▸ **EXERCISE DIRECTIONS**:
In the entries below, find every line with "pico" and copy it.

[[ EXTRACTED MATERIAL open ]]

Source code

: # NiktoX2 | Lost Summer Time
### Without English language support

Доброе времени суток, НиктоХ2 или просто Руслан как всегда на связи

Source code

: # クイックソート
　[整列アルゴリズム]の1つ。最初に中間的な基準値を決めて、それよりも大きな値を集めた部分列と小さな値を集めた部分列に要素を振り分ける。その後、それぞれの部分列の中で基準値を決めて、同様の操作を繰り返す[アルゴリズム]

[[ EXTRACTED MATERIAL closed ]]
[[ EXTRACTED MATERIAL open ]]

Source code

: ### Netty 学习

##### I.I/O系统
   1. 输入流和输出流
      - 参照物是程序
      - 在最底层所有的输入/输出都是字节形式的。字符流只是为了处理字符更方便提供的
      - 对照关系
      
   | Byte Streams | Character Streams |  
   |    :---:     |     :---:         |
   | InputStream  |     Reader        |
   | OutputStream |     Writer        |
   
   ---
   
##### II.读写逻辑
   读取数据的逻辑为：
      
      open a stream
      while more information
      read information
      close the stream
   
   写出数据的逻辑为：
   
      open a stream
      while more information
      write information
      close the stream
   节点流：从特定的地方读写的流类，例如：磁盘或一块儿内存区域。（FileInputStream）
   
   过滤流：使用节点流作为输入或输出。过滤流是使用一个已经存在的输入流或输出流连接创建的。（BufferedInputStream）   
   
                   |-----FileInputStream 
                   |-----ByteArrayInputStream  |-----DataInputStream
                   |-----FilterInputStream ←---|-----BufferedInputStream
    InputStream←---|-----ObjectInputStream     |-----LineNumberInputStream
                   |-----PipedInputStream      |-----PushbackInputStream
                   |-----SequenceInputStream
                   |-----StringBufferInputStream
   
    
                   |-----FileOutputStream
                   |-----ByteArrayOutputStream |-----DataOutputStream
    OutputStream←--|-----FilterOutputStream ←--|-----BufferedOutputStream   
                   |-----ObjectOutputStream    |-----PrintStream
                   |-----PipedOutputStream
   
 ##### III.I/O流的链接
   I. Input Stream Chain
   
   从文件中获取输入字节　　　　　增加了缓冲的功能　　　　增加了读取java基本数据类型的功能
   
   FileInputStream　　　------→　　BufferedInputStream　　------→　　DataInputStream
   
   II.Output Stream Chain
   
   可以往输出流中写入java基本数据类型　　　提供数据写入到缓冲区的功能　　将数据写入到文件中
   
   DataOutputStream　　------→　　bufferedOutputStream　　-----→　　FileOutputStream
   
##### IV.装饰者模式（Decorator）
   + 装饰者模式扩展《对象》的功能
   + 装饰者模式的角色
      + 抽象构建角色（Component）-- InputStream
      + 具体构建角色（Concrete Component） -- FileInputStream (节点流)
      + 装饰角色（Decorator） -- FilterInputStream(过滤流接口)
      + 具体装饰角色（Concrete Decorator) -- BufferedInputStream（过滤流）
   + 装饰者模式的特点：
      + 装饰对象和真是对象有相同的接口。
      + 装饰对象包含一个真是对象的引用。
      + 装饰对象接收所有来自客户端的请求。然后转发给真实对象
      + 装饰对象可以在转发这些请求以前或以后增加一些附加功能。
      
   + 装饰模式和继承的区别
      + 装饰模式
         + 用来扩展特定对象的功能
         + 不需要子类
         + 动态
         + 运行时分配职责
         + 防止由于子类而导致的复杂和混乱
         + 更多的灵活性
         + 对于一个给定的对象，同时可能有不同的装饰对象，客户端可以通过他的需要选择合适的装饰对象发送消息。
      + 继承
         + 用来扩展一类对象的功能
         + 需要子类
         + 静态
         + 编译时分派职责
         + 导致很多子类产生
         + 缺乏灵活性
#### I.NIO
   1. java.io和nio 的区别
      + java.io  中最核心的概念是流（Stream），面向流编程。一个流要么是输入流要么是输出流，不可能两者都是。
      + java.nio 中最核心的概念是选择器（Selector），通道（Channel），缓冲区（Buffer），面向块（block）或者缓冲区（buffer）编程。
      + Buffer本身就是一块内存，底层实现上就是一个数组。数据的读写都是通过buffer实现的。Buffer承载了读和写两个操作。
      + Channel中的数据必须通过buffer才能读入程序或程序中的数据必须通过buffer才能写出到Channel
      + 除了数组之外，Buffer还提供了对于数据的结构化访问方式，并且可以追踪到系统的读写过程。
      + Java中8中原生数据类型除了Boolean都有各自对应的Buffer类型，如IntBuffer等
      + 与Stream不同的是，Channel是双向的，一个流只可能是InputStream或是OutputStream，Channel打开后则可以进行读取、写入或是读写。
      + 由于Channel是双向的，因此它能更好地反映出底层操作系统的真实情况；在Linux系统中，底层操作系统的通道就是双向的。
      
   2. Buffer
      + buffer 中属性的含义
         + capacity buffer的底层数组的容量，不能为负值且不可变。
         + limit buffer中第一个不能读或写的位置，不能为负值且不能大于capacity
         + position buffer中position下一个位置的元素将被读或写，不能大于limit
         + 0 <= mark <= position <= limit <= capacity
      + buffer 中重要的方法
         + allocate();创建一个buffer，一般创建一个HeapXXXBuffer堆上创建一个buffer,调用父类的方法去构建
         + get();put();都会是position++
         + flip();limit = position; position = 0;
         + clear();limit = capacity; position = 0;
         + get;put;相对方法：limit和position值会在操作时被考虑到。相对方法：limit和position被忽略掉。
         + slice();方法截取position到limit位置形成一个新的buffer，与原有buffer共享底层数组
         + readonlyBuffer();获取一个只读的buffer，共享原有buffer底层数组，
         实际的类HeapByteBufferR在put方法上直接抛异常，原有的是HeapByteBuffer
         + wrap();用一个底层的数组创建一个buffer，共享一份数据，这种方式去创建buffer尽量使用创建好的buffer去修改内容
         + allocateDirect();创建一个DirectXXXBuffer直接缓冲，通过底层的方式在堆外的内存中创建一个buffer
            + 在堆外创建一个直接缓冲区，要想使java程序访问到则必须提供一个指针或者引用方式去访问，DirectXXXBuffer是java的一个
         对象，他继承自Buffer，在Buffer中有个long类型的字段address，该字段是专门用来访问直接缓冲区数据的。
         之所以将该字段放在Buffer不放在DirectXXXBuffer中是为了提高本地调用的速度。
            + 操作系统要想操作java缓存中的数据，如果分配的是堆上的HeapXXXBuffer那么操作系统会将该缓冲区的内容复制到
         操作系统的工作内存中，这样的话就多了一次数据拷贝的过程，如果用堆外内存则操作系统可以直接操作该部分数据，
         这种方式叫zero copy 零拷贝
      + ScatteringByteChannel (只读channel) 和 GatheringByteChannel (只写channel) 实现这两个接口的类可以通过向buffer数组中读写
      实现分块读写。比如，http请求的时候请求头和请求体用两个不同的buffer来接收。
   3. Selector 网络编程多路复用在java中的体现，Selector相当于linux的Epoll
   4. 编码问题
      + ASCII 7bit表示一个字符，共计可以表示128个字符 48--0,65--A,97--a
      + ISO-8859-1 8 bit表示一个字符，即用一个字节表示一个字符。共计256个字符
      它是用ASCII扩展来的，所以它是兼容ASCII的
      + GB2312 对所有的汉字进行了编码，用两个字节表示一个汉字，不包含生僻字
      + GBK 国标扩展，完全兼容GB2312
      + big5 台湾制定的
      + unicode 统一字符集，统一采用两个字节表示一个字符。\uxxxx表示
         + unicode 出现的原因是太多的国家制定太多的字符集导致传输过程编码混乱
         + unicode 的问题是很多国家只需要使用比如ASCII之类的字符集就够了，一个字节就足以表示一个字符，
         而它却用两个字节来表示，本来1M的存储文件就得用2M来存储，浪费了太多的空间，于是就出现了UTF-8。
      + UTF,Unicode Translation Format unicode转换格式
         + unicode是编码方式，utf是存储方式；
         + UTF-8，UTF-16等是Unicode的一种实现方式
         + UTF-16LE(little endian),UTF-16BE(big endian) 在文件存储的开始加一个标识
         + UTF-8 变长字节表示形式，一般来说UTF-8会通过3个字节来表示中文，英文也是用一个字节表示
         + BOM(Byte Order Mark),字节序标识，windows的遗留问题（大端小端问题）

[[ EXTRACTED MATERIAL closed ]]
[[ EXTRACTED MATERIAL open ]]

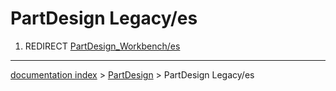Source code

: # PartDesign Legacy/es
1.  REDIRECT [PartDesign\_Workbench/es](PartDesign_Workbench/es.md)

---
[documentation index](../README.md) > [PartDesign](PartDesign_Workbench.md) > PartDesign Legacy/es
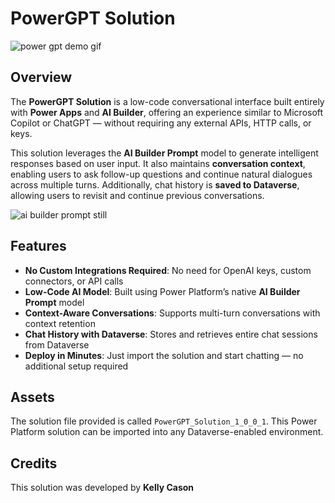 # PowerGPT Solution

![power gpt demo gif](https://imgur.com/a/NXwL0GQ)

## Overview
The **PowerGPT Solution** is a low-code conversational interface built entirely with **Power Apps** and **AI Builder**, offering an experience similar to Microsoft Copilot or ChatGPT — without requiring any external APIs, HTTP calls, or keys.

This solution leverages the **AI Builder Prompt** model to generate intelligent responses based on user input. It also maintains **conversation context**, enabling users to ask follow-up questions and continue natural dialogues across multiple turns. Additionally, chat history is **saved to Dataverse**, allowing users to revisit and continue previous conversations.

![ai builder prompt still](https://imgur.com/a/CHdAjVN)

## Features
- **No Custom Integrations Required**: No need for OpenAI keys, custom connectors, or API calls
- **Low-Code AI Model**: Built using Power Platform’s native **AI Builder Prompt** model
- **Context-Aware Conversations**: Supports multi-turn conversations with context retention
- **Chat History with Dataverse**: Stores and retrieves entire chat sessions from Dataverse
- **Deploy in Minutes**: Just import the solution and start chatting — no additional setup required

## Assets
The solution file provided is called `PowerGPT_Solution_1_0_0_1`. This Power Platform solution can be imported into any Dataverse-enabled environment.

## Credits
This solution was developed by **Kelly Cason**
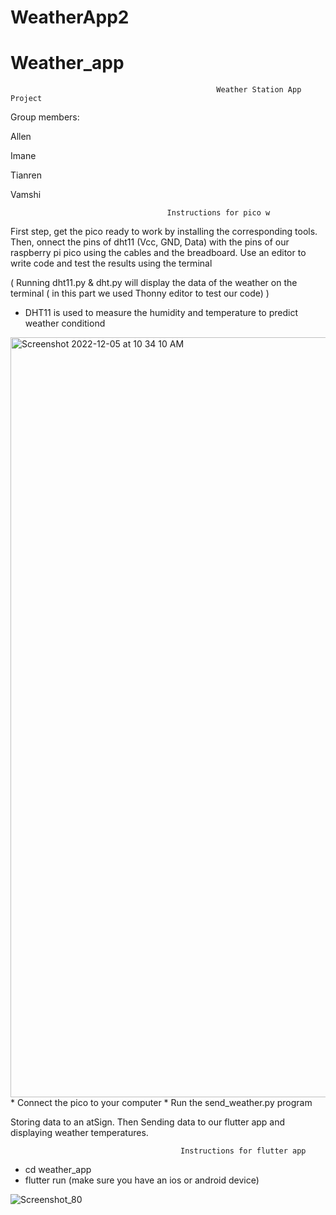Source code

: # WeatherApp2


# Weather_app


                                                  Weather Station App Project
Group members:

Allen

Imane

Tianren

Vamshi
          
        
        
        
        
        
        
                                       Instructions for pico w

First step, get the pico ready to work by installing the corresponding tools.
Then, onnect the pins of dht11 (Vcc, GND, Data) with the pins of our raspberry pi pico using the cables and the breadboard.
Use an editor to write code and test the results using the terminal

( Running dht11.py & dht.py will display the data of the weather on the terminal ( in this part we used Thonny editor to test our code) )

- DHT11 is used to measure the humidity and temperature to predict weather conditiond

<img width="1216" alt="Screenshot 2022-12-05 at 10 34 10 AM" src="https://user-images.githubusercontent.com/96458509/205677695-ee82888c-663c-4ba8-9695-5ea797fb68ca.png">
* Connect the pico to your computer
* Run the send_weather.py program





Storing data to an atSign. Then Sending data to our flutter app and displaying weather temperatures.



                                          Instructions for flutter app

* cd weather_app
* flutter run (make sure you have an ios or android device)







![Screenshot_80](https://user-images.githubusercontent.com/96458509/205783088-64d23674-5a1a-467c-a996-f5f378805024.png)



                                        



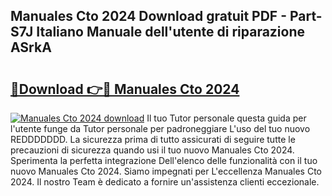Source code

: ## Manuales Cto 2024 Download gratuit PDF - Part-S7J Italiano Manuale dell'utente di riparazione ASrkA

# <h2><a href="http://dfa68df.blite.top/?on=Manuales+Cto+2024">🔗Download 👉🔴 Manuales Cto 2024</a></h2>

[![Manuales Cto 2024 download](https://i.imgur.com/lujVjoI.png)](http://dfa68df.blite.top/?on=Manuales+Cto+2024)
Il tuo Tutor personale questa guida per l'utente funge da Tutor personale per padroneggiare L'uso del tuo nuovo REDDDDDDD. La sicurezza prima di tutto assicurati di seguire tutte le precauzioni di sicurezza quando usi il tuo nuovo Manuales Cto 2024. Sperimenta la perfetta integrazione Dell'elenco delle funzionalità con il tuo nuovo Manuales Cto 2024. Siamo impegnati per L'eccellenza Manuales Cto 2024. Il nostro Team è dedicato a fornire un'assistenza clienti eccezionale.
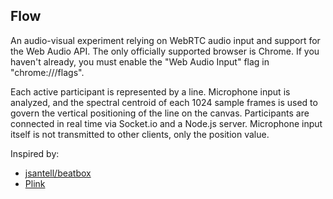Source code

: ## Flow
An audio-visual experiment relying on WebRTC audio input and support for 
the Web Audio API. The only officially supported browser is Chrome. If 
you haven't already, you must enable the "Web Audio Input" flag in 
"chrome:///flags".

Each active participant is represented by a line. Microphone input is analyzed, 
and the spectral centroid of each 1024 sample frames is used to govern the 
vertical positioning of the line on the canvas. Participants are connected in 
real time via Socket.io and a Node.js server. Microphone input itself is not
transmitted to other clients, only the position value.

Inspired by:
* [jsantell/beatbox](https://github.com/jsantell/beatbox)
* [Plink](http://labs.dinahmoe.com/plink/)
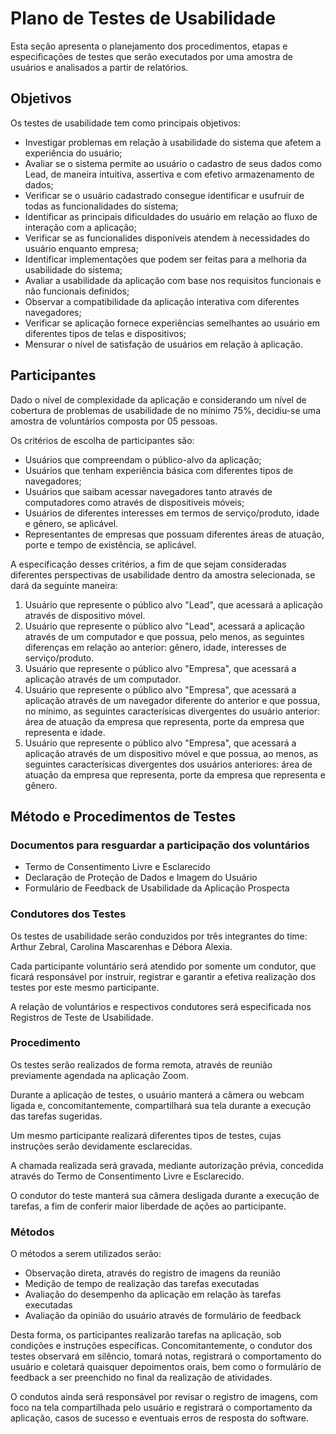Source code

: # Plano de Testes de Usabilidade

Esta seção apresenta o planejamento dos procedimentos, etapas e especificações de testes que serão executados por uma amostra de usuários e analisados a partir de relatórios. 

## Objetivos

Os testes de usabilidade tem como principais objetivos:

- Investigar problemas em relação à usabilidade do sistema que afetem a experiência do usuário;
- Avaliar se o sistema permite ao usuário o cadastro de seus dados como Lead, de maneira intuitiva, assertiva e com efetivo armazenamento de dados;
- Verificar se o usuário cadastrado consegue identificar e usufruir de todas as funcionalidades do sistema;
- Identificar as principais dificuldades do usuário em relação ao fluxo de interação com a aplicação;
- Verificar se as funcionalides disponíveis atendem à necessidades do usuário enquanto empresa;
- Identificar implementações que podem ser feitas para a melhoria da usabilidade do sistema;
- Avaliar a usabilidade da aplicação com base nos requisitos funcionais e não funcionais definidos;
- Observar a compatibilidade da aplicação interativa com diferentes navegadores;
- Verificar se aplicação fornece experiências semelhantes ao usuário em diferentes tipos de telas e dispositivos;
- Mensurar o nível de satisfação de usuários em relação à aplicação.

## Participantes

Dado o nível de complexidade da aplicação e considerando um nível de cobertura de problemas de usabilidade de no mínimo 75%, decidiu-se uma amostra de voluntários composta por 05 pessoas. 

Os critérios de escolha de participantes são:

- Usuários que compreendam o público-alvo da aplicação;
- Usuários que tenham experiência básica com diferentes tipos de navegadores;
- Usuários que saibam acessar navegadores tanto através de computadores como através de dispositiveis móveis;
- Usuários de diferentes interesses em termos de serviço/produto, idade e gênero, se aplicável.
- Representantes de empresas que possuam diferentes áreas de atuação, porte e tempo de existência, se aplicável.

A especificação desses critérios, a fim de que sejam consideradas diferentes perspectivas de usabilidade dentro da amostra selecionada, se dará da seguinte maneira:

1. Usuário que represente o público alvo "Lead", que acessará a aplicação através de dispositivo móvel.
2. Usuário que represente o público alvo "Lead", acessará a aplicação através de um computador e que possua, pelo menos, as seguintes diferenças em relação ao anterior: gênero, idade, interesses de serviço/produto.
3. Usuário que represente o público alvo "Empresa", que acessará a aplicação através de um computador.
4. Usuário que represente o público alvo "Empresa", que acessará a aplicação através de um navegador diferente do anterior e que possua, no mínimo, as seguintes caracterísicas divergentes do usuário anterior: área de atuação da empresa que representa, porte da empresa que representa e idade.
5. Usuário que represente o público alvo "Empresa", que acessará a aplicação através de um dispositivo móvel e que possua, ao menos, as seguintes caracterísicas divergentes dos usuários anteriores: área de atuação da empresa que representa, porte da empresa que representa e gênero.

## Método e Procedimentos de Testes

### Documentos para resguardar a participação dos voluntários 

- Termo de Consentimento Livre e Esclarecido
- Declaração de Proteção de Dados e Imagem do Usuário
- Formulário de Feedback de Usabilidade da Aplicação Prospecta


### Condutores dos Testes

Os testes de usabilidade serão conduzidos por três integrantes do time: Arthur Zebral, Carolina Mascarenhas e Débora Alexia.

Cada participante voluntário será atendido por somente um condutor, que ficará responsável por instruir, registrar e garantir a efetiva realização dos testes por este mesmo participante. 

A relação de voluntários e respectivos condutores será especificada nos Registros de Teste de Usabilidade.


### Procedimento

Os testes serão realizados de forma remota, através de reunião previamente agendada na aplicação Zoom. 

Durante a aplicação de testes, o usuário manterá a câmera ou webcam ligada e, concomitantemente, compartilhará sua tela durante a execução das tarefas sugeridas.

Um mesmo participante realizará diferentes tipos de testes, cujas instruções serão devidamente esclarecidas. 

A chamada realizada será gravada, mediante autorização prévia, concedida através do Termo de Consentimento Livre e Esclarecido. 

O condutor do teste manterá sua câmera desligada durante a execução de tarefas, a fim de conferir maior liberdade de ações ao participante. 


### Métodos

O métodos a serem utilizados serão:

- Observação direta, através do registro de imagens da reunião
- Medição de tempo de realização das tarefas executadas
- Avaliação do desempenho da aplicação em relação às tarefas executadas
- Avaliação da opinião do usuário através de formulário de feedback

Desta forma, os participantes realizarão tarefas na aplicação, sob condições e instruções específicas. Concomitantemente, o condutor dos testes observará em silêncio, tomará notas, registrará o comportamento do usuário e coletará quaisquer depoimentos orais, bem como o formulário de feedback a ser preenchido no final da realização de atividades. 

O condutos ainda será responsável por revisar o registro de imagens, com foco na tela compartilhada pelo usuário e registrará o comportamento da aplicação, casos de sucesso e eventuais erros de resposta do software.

[[ EXTRACTED MATERIAL closed ]]

▸ **WRITTEN ANSWER**:
                                       Instructions for pico w
First step, get the pico ready to work by installing the corresponding tools.
Then, onnect the pins of dht11 (Vcc, GND, Data) with the pins of our raspberry pi pico using the cables and the breadboard.
* Connect the pico to your computer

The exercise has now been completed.